Dalam kunjungannya di pura Amerta Sari Rombongan WHDI DIY disambut dengan ramah oleh ketua PHDI Semarang dan pengempon Pura Amerta Sari dan dilanjutkan dengan Simakrama dengan umat Hindu di Semarang dengan diadakan pembinaan oleh PHDI Yogyakarta, Bapak Drs. I Nyoman Warta, M.Hum.
Tirtayatra berasal dari bahasa Sansekerta, Tirta dan Yatra. Tirta artinya pemandian, sungai, kesucian, air, toya atau air suci, sungai yang suci. Secara kenyataan pengertian tirta mengarah ke wujud air. Sedangkan Yatra berarti perjalanan suci. Jadi Tirtayatra adalah perjalanan suci untuk mendapatkan atau memperoleh air suci.

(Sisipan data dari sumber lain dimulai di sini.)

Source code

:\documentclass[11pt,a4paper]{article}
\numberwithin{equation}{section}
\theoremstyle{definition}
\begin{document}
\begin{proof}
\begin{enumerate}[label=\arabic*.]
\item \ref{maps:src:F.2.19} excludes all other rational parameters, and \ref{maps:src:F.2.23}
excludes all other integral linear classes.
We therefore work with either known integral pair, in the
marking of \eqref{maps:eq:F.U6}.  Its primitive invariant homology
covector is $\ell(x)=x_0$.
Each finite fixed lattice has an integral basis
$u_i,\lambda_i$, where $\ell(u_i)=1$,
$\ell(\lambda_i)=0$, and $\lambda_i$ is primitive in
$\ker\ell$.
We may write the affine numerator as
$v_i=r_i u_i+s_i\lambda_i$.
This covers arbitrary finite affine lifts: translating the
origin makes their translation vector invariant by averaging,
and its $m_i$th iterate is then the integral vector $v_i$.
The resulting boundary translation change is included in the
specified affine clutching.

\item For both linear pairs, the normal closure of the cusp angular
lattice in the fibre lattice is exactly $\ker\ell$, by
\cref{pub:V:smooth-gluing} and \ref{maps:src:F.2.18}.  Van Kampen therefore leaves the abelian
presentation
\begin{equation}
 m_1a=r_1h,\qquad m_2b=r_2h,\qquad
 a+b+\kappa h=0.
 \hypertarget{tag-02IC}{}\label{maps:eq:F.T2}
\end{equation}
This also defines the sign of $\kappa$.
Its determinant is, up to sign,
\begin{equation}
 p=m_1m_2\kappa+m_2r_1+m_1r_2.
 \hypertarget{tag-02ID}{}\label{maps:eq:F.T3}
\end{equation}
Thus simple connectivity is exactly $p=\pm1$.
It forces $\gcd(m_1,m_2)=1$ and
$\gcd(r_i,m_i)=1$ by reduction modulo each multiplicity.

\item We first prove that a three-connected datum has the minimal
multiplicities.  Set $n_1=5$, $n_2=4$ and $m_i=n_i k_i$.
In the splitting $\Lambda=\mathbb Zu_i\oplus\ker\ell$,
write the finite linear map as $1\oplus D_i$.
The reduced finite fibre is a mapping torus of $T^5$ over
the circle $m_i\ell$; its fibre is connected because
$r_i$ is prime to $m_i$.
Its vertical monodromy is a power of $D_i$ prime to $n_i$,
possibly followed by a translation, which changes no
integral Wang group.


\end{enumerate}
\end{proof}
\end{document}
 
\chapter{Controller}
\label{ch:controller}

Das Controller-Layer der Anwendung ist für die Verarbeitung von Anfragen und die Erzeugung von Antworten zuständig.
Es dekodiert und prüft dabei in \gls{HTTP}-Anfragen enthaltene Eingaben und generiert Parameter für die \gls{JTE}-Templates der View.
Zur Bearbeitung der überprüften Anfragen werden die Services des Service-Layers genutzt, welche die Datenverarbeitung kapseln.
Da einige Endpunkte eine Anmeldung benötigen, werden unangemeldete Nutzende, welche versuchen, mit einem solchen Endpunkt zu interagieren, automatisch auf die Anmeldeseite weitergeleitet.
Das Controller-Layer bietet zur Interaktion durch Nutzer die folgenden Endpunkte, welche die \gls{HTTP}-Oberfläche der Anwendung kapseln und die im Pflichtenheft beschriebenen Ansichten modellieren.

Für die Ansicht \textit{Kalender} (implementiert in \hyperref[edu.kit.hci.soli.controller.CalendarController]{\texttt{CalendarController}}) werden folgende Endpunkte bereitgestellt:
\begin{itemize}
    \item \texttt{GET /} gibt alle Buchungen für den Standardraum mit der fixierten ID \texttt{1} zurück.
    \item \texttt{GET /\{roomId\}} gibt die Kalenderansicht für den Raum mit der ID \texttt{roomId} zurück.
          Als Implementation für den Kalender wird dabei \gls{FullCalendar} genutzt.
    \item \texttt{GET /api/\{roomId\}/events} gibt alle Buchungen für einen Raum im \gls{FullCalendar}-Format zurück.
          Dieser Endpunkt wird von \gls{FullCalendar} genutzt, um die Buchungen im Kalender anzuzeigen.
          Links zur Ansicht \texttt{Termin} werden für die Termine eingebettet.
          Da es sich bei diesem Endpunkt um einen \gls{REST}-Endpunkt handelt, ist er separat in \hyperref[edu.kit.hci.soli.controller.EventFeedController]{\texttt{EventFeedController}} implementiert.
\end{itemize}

Tirtayatra dalam bahasa sehari-hari di Bali dipahami dengan tangkil atau sembahyang ke pura-pura. Tirtayatra tertulis dalam Kitab Sarasamuscaya 279 yaitu keutamaan tirtayatra itu amat suci, lebih utama dari pensucian dengan yadnya, tirtayatra dapat dilakukan oleh orang miskin. Artinya tirtayatra tidak memandang orang dalam status apapun baik kaya atau miskin asal didasarkan melalui pelaksanaan bhakti yang tulus ikhlas, tekun, sungguh-sungguh dan nilai kesucian atau kualitas kesucian tirtayatra lebih utama daripada membuat upacara banten, walaupun upacara itu tingkatannya utama. Pada pukul 16.00 rombongan WHDI kembali ke Yogyakarta. (widi-red.)